Wherever the string "impossibile" turns up in the data, copy the whole line.

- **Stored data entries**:

══════

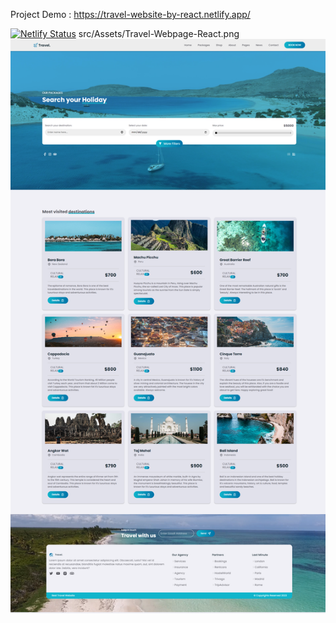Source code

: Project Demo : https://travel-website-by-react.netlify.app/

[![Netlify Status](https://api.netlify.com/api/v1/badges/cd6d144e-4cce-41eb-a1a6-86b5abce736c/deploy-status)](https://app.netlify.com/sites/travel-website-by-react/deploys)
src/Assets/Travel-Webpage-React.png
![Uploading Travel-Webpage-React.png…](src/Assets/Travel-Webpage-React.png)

══════

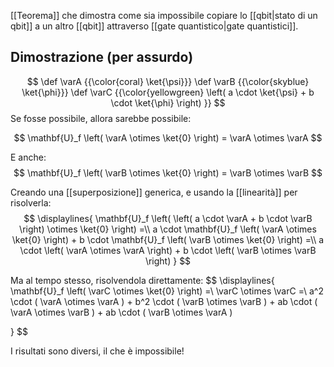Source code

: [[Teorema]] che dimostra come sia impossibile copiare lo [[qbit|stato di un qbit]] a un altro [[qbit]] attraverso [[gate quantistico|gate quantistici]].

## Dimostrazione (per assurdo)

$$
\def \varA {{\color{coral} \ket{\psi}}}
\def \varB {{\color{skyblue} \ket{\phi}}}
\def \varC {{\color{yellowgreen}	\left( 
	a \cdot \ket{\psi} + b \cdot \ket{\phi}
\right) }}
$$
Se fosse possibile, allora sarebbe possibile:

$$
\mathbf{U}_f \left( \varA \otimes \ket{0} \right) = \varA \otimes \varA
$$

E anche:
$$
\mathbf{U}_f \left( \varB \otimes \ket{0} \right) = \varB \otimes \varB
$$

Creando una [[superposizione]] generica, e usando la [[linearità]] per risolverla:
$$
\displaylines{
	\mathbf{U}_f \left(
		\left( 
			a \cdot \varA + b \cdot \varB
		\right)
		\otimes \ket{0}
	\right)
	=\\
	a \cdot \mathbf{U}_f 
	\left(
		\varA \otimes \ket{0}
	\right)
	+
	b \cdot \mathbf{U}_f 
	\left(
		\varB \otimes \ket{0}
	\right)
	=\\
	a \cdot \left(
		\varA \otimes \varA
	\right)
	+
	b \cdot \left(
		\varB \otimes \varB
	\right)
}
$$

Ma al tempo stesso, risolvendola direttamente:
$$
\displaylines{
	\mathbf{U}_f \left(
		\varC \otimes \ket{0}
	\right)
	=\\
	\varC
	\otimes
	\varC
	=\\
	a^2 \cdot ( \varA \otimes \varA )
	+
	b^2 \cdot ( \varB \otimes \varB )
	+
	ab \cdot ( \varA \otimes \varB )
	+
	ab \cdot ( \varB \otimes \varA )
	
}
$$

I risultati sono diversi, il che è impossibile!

══════

- **Result for this exercise**:
: [[Teorema]] che dimostra come sia impossibile copiare lo [[qbit|stato di un qbit]] a un altro [[qbit]] attraverso [[gate quantistico|gate quantistici]].
I risultati sono diversi, il che è impossibile!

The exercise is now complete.